Rock-tumbling

November 13, 2023 @ 9:40 am | Filed under:

A tower of small stones at the side of a dry, rocky creekbed, with a small brown footbridge in the distance.

Well. It’s been a minute. After such a long silence, I can’t imagine anyone is still checking for new posts here. And yet I’m writing!

If you’re on my newsletter mailing list or my Patreon, you know this bit of news already—I’ve started a Substack and will be posting there twice a week. Lots of reasons for this shift, as explained in my entry post. I’ve put the Patreon on a long-term hiatus and am giving myself a year for the Substack experiment.

But that doesn’t mean I’m abandoning this dear old corner of the internet. Quite the opposite. One of the reasons I moved to Substack is that it allows subscribers to get new posts via email. (Or on the website, or in the app.) But of course I don’t want to spam everyone’s email with daily posts. And since writing begets writing (a truism I experienced in full force during my years of daily blogging), I’m boiling with quick, raw tidbits of thought. Like in the old days! Too raw to plop into people’s inboxes.

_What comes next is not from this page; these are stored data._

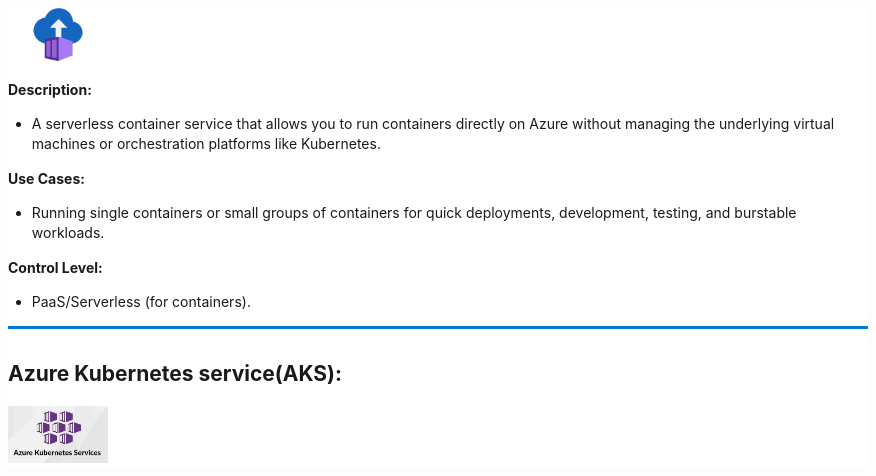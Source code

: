   <img src="Images/Azure-ACI.png" alt="Azure ACI" width="100">
</p>

**Description:**

- A serverless container service that allows you to run containers directly on Azure without managing the underlying virtual machines or orchestration platforms like Kubernetes.

**Use Cases:**

- Running single containers or small groups of containers for quick deployments, development, testing, and burstable workloads.

**Control Level:**

- PaaS/Serverless (for containers).

<hr style="border: 0; height: 3px; background: #0078D4; margin-top: 12px; margin-bottom: 12px;">

## Azure Kubernetes service(AKS):

<p align="left">
  <img src="Images/Azure-AKS.jpg" alt="Azure AKS" width="100">
</p>
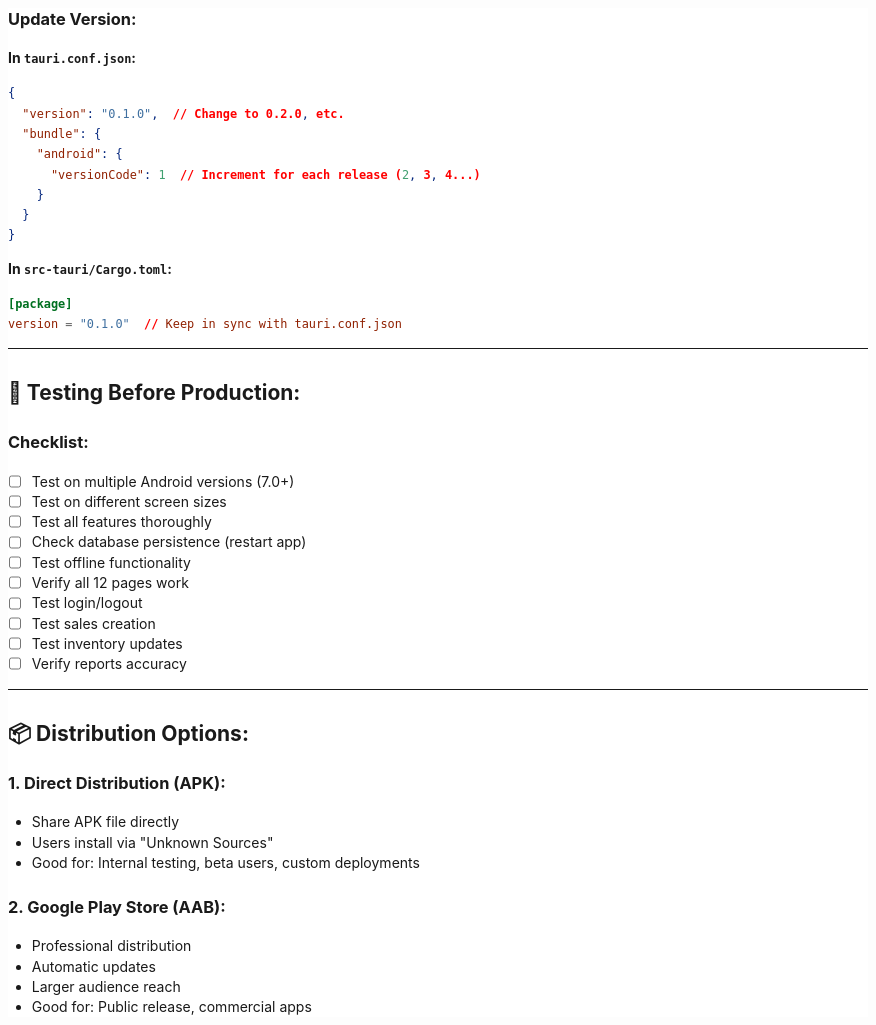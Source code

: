 ### **Update Version:**

**In `tauri.conf.json`:**
```json
{
  "version": "0.1.0",  // Change to 0.2.0, etc.
  "bundle": {
    "android": {
      "versionCode": 1  // Increment for each release (2, 3, 4...)
    }
  }
}
```

**In `src-tauri/Cargo.toml`:**
```toml
[package]
version = "0.1.0"  // Keep in sync with tauri.conf.json
```

---

## 🧪 **Testing Before Production:**

### **Checklist:**
- [ ] Test on multiple Android versions (7.0+)
- [ ] Test on different screen sizes
- [ ] Test all features thoroughly
- [ ] Check database persistence (restart app)
- [ ] Test offline functionality
- [ ] Verify all 12 pages work
- [ ] Test login/logout
- [ ] Test sales creation
- [ ] Test inventory updates
- [ ] Verify reports accuracy

---

## 📦 **Distribution Options:**

### **1. Direct Distribution (APK):**
- Share APK file directly
- Users install via "Unknown Sources"
- Good for: Internal testing, beta users, custom deployments

### **2. Google Play Store (AAB):**
- Professional distribution
- Automatic updates
- Larger audience reach
- Good for: Public release, commercial apps

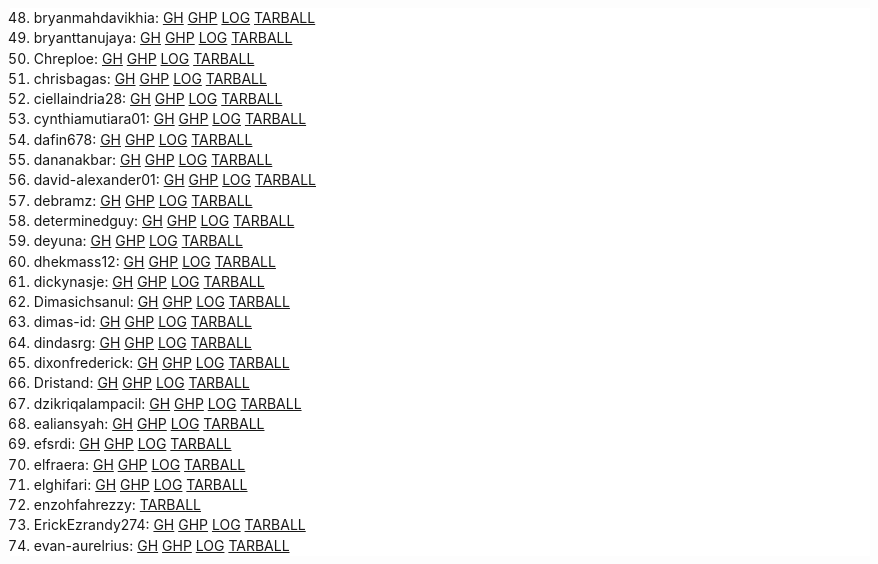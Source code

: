 048. bryanmahdavikhia: [GH](https://github.com/bryanmahdavikhia/os212/) [GHP](https://bryanmahdavikhia.github.io/os212/) [LOG](https://bryanmahdavikhia.github.io/os212/TXT/mylog.txt) [TARBALL](bryanmahdavikhia.tar.bz2.txt)<br>
049. bryanttanujaya: [GH](https://github.com/bryanttanujaya/os212/) [GHP](https://bryanttanujaya.github.io/os212/) [LOG](https://bryanttanujaya.github.io/os212/TXT/mylog.txt) [TARBALL](bryanttanujaya.tar.bz2.txt)<br>
050. Chreploe: [GH](https://github.com/Chreploe/os212/) [GHP](https://Chreploe.github.io/os212/) [LOG](https://Chreploe.github.io/os212/TXT/mylog.txt) [TARBALL](Chreploe.tar.bz2.txt)<br>
051. chrisbagas: [GH](https://github.com/chrisbagas/os212/) [GHP](https://chrisbagas.github.io/os212/) [LOG](https://chrisbagas.github.io/os212/TXT/mylog.txt) [TARBALL](chrisbagas.tar.bz2.txt)<br>
052. ciellaindria28: [GH](https://github.com/ciellaindria28/os212/) [GHP](https://ciellaindria28.github.io/os212/) [LOG](https://ciellaindria28.github.io/os212/TXT/mylog.txt) [TARBALL](ciellaindria28.tar.bz2.txt)<br>
053. cynthiamutiara01: [GH](https://github.com/cynthiamutiara01/os212/) [GHP](https://cynthiamutiara01.github.io/os212/) [LOG](https://cynthiamutiara01.github.io/os212/TXT/mylog.txt) [TARBALL](cynthiamutiara01.tar.bz2.txt)<br>
054. dafin678: [GH](https://github.com/dafin678/os212/) [GHP](https://dafin678.github.io/os212/) [LOG](https://dafin678.github.io/os212/TXT/mylog.txt) [TARBALL](dafin678.tar.bz2.txt)<br>
055. dananakbar: [GH](https://github.com/dananakbar/os212/) [GHP](https://dananakbar.github.io/os212/) [LOG](https://dananakbar.github.io/os212/TXT/mylog.txt) [TARBALL](dananakbar.tar.bz2.txt)<br>
056. david-alexander01: [GH](https://github.com/david-alexander01/os212/) [GHP](https://david-alexander01.github.io/os212/) [LOG](https://david-alexander01.github.io/os212/TXT/mylog.txt) [TARBALL](david-alexander01.tar.bz2.txt)<br>
057. debramz: [GH](https://github.com/debramz/os212/) [GHP](https://debramz.github.io/os212/) [LOG](https://debramz.github.io/os212/TXT/mylog.txt) [TARBALL](debramz.tar.bz2.txt)<br>
058. determinedguy: [GH](https://github.com/determinedguy/os212/) [GHP](https://determinedguy.github.io/os212/) [LOG](https://determinedguy.github.io/os212/TXT/mylog.txt) [TARBALL](determinedguy.tar.bz2.txt)<br>
059. deyuna: [GH](https://github.com/deyuna/os212/) [GHP](https://deyuna.github.io/os212/) [LOG](https://deyuna.github.io/os212/TXT/mylog.txt) [TARBALL](deyuna.tar.bz2.txt)<br>
060. dhekmass12: [GH](https://github.com/dhekmass12/os212/) [GHP](https://dhekmass12.github.io/os212/) [LOG](https://dhekmass12.github.io/os212/TXT/mylog.txt) [TARBALL](dhekmass12.tar.bz2.txt)<br>
061. dickynasje: [GH](https://github.com/dickynasje/os212/) [GHP](https://dickynasje.github.io/os212/) [LOG](https://dickynasje.github.io/os212/TXT/mylog.txt) [TARBALL](dickynasje.tar.bz2.txt)<br>
062. Dimasichsanul: [GH](https://github.com/Dimasichsanul/os212/) [GHP](https://Dimasichsanul.github.io/os212/) [LOG](https://Dimasichsanul.github.io/os212/TXT/mylog.txt) [TARBALL](Dimasichsanul.tar.bz2.txt)<br>
063. dimas-id: [GH](https://github.com/dimas-id/os212/) [GHP](https://dimas-id.github.io/os212/) [LOG](https://dimas-id.github.io/os212/TXT/mylog.txt) [TARBALL](dimas-id.tar.bz2.txt)<br>
064. dindasrg: [GH](https://github.com/dindasrg/os212/) [GHP](https://dindasrg.github.io/os212/) [LOG](https://dindasrg.github.io/os212/TXT/mylog.txt) [TARBALL](dindasrg.tar.bz2.txt)<br>
065. dixonfrederick: [GH](https://github.com/dixonfrederick/os212/) [GHP](https://dixonfrederick.github.io/os212/) [LOG](https://dixonfrederick.github.io/os212/TXT/mylog.txt) [TARBALL](dixonfrederick.tar.bz2.txt)<br>
066. Dristand: [GH](https://github.com/Dristand/os212/) [GHP](https://Dristand.github.io/os212/) [LOG](https://Dristand.github.io/os212/TXT/mylog.txt) [TARBALL](Dristand.tar.bz2.txt)<br>
067. dzikriqalampacil: [GH](https://github.com/dzikriqalampacil/os212/) [GHP](https://dzikriqalampacil.github.io/os212/) [LOG](https://dzikriqalampacil.github.io/os212/TXT/mylog.txt) [TARBALL](dzikriqalampacil.tar.bz2.txt)<br>
068. ealiansyah: [GH](https://github.com/ealiansyah/os212/) [GHP](https://ealiansyah.github.io/os212/) [LOG](https://ealiansyah.github.io/os212/TXT/mylog.txt) [TARBALL](ealiansyah.tar.bz2.txt)<br>
069. efsrdi: [GH](https://github.com/efsrdi/os212/) [GHP](https://efsrdi.github.io/os212/) [LOG](https://efsrdi.github.io/os212/TXT/mylog.txt) [TARBALL](efsrdi.tar.bz2.txt)<br>
070. elfraera: [GH](https://github.com/elfraera/os212/) [GHP](https://elfraera.github.io/os212/) [LOG](https://elfraera.github.io/os212/TXT/mylog.txt) [TARBALL](elfraera.tar.bz2.txt)<br>
071. elghifari: [GH](https://github.com/elghifari/os212/) [GHP](https://elghifari.github.io/os212/) [LOG](https://elghifari.github.io/os212/TXT/mylog.txt) [TARBALL](elghifari.tar.bz2.txt)<br>
072. enzohfahrezzy: [TARBALL](enzohfahrezzy.tar.bz2.txt)<br>
073. ErickEzrandy274: [GH](https://github.com/ErickEzrandy274/os212/) [GHP](https://ErickEzrandy274.github.io/os212/) [LOG](https://ErickEzrandy274.github.io/os212/TXT/mylog.txt) [TARBALL](ErickEzrandy274.tar.bz2.txt)<br>
074. evan-aurelrius: [GH](https://github.com/evan-aurelrius/os212/) [GHP](https://evan-aurelrius.github.io/os212/) [LOG](https://evan-aurelrius.github.io/os212/TXT/mylog.txt) [TARBALL](evan-aurelrius.tar.bz2.txt)<br>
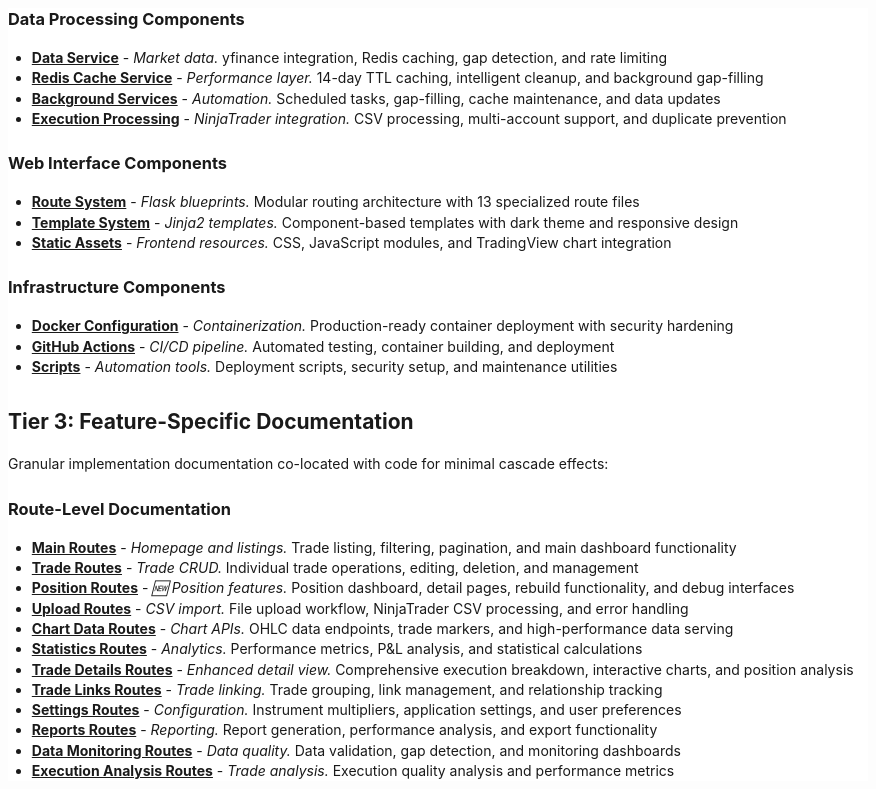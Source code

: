 ### Data Processing Components
- **[Data Service](/data_service.py)** - *Market data.* yfinance integration, Redis caching, gap detection, and rate limiting
- **[Redis Cache Service](/redis_cache_service.py)** - *Performance layer.* 14-day TTL caching, intelligent cleanup, and background gap-filling
- **[Background Services](/background_services.py)** - *Automation.* Scheduled tasks, gap-filling, cache maintenance, and data updates
- **[Execution Processing](/ExecutionProcessing.py)** - *NinjaTrader integration.* CSV processing, multi-account support, and duplicate prevention

### Web Interface Components
- **[Route System](/routes/)** - *Flask blueprints.* Modular routing architecture with 13 specialized route files
- **[Template System](/templates/)** - *Jinja2 templates.* Component-based templates with dark theme and responsive design
- **[Static Assets](/static/)** - *Frontend resources.* CSS, JavaScript modules, and TradingView chart integration

### Infrastructure Components
- **[Docker Configuration](/Dockerfile)** - *Containerization.* Production-ready container deployment with security hardening
- **[GitHub Actions](/.github/workflows/)** - *CI/CD pipeline.* Automated testing, container building, and deployment
- **[Scripts](/scripts/)** - *Automation tools.* Deployment scripts, security setup, and maintenance utilities

## Tier 3: Feature-Specific Documentation

Granular implementation documentation co-located with code for minimal cascade effects:

### Route-Level Documentation
- **[Main Routes](/routes/main.py)** - *Homepage and listings.* Trade listing, filtering, pagination, and main dashboard functionality
- **[Trade Routes](/routes/trades.py)** - *Trade CRUD.* Individual trade operations, editing, deletion, and management
- **[Position Routes](/routes/positions.py)** - *🆕 Position features.* Position dashboard, detail pages, rebuild functionality, and debug interfaces
- **[Upload Routes](/routes/upload.py)** - *CSV import.* File upload workflow, NinjaTrader CSV processing, and error handling
- **[Chart Data Routes](/routes/chart_data.py)** - *Chart APIs.* OHLC data endpoints, trade markers, and high-performance data serving
- **[Statistics Routes](/routes/statistics.py)** - *Analytics.* Performance metrics, P&L analysis, and statistical calculations
- **[Trade Details Routes](/routes/trade_details.py)** - *Enhanced detail view.* Comprehensive execution breakdown, interactive charts, and position analysis
- **[Trade Links Routes](/routes/trade_links.py)** - *Trade linking.* Trade grouping, link management, and relationship tracking
- **[Settings Routes](/routes/settings.py)** - *Configuration.* Instrument multipliers, application settings, and user preferences
- **[Reports Routes](/routes/reports.py)** - *Reporting.* Report generation, performance analysis, and export functionality
- **[Data Monitoring Routes](/routes/data_monitoring.py)** - *Data quality.* Data validation, gap detection, and monitoring dashboards
- **[Execution Analysis Routes](/routes/execution_analysis.py)** - *Trade analysis.* Execution quality analysis and performance metrics
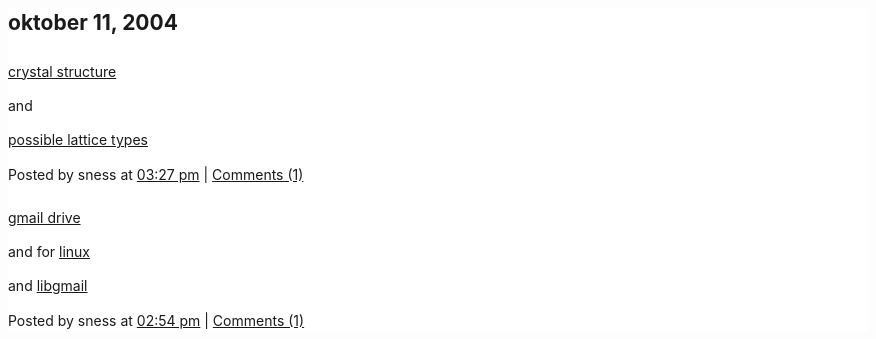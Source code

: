 	
</div>

</div>



<h2 class="date">oktober 11, 2004</h2>


<div class="blogbody">
<a name="001407"></a>
<h3 class="title"></h3>

<p><a href="http://www.wordiq.com/definition/Crystal_structure">crystal structure</a></p>

<p>and </p>

<p><a href="http://journals.iucr.org/iucr-top/comm/cteach/pamphlets/5/node3.html">possible lattice types</a></p>



<div class="posted">
	Posted by sness at <a href="http://www.sness.net/weblog/archives/001407.html">03:27 pm</a>
		| <a href="http://www.sness.net/cgi-bin/nmt/mt-comments.cgi?entry_id=1407" onclick="OpenComments(this.href); return false">Comments (1)</a>
	
	
</div>

</div>





<div class="blogbody">
<a name="001406"></a>
<h3 class="title"></h3>

<p><a href="http://www.viksoe.dk/code/gmail.htm">gmail drive</a></p>

<p>and for <a href="http://richard.jones.name/google-hacks/gmail-filesystem/gmail-filesystem.html">linux</a></p>

<p>and <a href="http://libgmail.sourceforge.net/">libgmail</a></p>



<div class="posted">
	Posted by sness at <a href="http://www.sness.net/weblog/archives/001406.html">02:54 pm</a>
		| <a href="http://www.sness.net/cgi-bin/nmt/mt-comments.cgi?entry_id=1406" onclick="OpenComments(this.href); return false">Comments (1)</a>
	
	
</div>

</div>





<div class="blogbody">
<a name="001405"></a>
<h3 class="title"></h3>
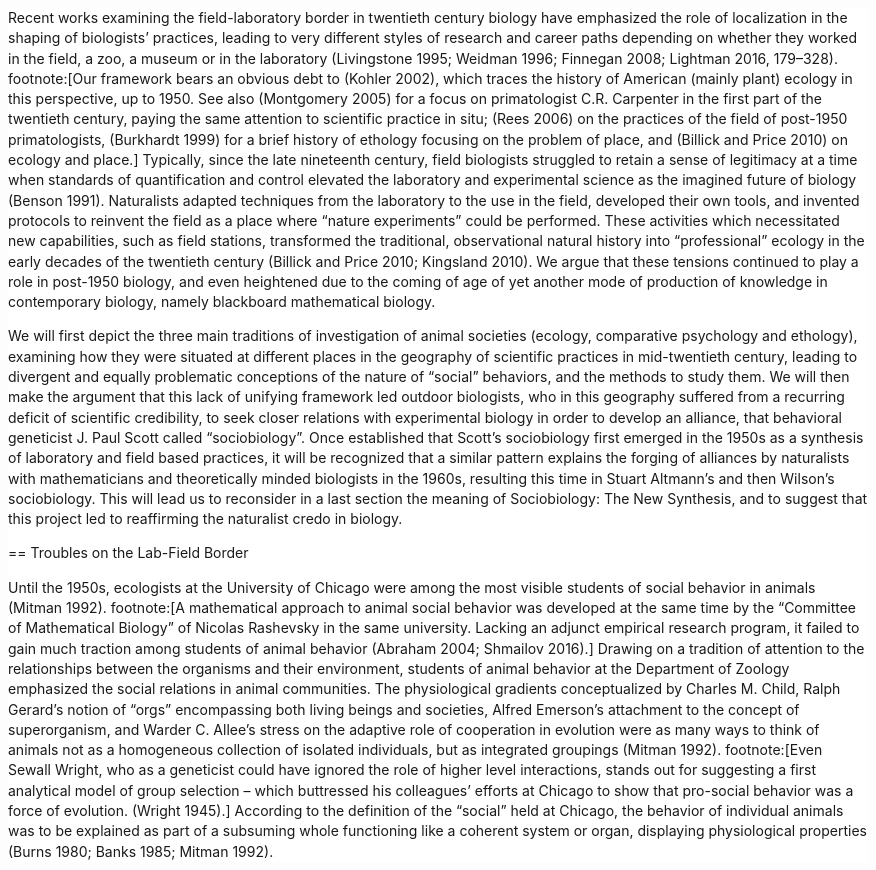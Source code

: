 Recent works examining the field-laboratory border in twentieth century biology have emphasized the role of localization in the shaping of biologists’ practices, leading to very different styles of research and career paths depending on whether they worked in the field, a zoo, a museum or in the laboratory (Livingstone 1995; Weidman 1996; Finnegan 2008; Lightman 2016, 179–328). footnote:[Our framework bears an obvious debt to (Kohler 2002), which traces the history of American (mainly plant) ecology in this perspective, up to 1950. See also (Montgomery 2005) for a focus on primatologist C.R. Carpenter in the first part of the twentieth century, paying the same attention to scientific practice in situ;  (Rees 2006) on the practices of the field of post-1950 primatologists, (Burkhardt 1999) for a brief history of ethology focusing on the problem of place, and (Billick and Price 2010) on ecology and place.] Typically, since the late nineteenth century, field biologists struggled to retain a sense of legitimacy at a time when standards of quantification and control elevated the laboratory and experimental science as the imagined future of biology (Benson 1991). Naturalists adapted techniques from the laboratory to the use in the field, developed their own tools, and invented protocols to reinvent the field as a place where “nature experiments” could be performed. These activities which necessitated new capabilities, such as field stations, transformed the traditional, observational natural history into “professional” ecology in the early decades of the twentieth century (Billick and Price 2010; Kingsland 2010). We argue that these tensions continued to play a role in post-1950 biology, and even heightened due to the coming of age of yet another mode of production of knowledge in contemporary biology, namely blackboard mathematical biology.

We will first depict the three main traditions of investigation of animal societies (ecology, comparative psychology and ethology), examining how they were situated at different places in the geography of scientific practices in mid-twentieth century, leading to divergent and equally problematic conceptions of the nature of “social” behaviors, and the methods to study them. We will then make the argument that this lack of unifying framework led outdoor biologists, who in this geography suffered from a recurring deficit of scientific credibility, to seek closer relations with experimental biology in order to develop an alliance, that behavioral geneticist J. Paul Scott called “sociobiology”. Once established that Scott’s sociobiology first emerged in the 1950s as a synthesis of laboratory and field based practices, it will be recognized that a similar pattern explains the forging of alliances by naturalists with mathematicians and theoretically minded biologists in the 1960s, resulting this time in Stuart Altmann’s and then Wilson’s sociobiology. This will lead us to reconsider in a last section the meaning of Sociobiology: The New Synthesis, and to suggest that this project led to reaffirming the naturalist credo in biology.

== Troubles on the Lab-Field Border

Until the 1950s, ecologists at the University of Chicago were among the most visible students of social behavior in animals (Mitman 1992). footnote:[A mathematical approach to animal social behavior was developed at the same time by the “Committee of Mathematical Biology” of Nicolas Rashevsky in the same university. Lacking an adjunct empirical research program, it failed to gain much traction among students of animal behavior (Abraham 2004; Shmailov 2016).]  Drawing on a tradition of attention to the relationships between the organisms and their environment, students of animal behavior at the Department of Zoology emphasized the social relations in animal communities. The physiological gradients conceptualized by Charles M. Child, Ralph Gerard’s notion of “orgs” encompassing both living beings and societies, Alfred Emerson’s attachment to the concept of superorganism, and Warder C. Allee’s stress on the adaptive role of cooperation in evolution were as many ways to think of animals not as a homogeneous collection of isolated individuals, but as integrated groupings (Mitman 1992). footnote:[Even Sewall Wright, who as a geneticist could have ignored the role of higher level interactions, stands out for suggesting a first analytical model of group selection – which buttressed his colleagues’ efforts at Chicago to show that pro-social behavior was a force of evolution. (Wright 1945).] According to the definition of the “social” held at Chicago, the behavior of individual animals was to be explained as part of a subsuming whole functioning like a coherent system or organ, displaying physiological properties (Burns 1980; Banks 1985; Mitman 1992).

(Take that extremely clumsy metaphor, for example. If I’m boiling, how are the thoughts raw? At first I wrote “unpolished.” Maybe the better metaphor is a rock tumbler. You collect the rough stones and dump them into the tumbler with a bit of grit. Hmm, I like that. Let me think about it.)

I did a few days of Summer Brennan’s Essay Camp and loved her take on a daily practice of writing a “Five Things” post:

Just quiet your mind for a moment and then write the first true thing that comes to you. Something you’ve been thinking about. Something you noticed or saw. There is no need for explanation or preamble—just dive right in. There are no wrong or stupid choices.

I’ve been doing a version of this for basically my entire adult life, in fits and starts, in notebooks and—for a good fourteen-year stretch—on this blog. (Or one of my side blogs. Remember when we all had side blogs? I had a bread blog, a daily-homeschooling-notes blog, a private blog. So many blogs!)

The “five” is an arbitrary number. In my notebooks it has most often been three. Three things that caught my attention today—images, ideas, remarks. The funny kid quips that used to fill these virtual pages. The reading notes that moved from Bonny Glen to my Kindle, almost without my noticing.

We’ve seen other iterations of the Five Things concept over the years—Jen Fulwiler’s “Seven Quick Takes” idea, or what was that other format? It went something like: I’m reading, I’m seeing, I’m thinking about…I loved reading those. Trying to recall the name of the blogger who began them. It started with a P, I think. But wasn’t Pioneer. Poppins? Penny?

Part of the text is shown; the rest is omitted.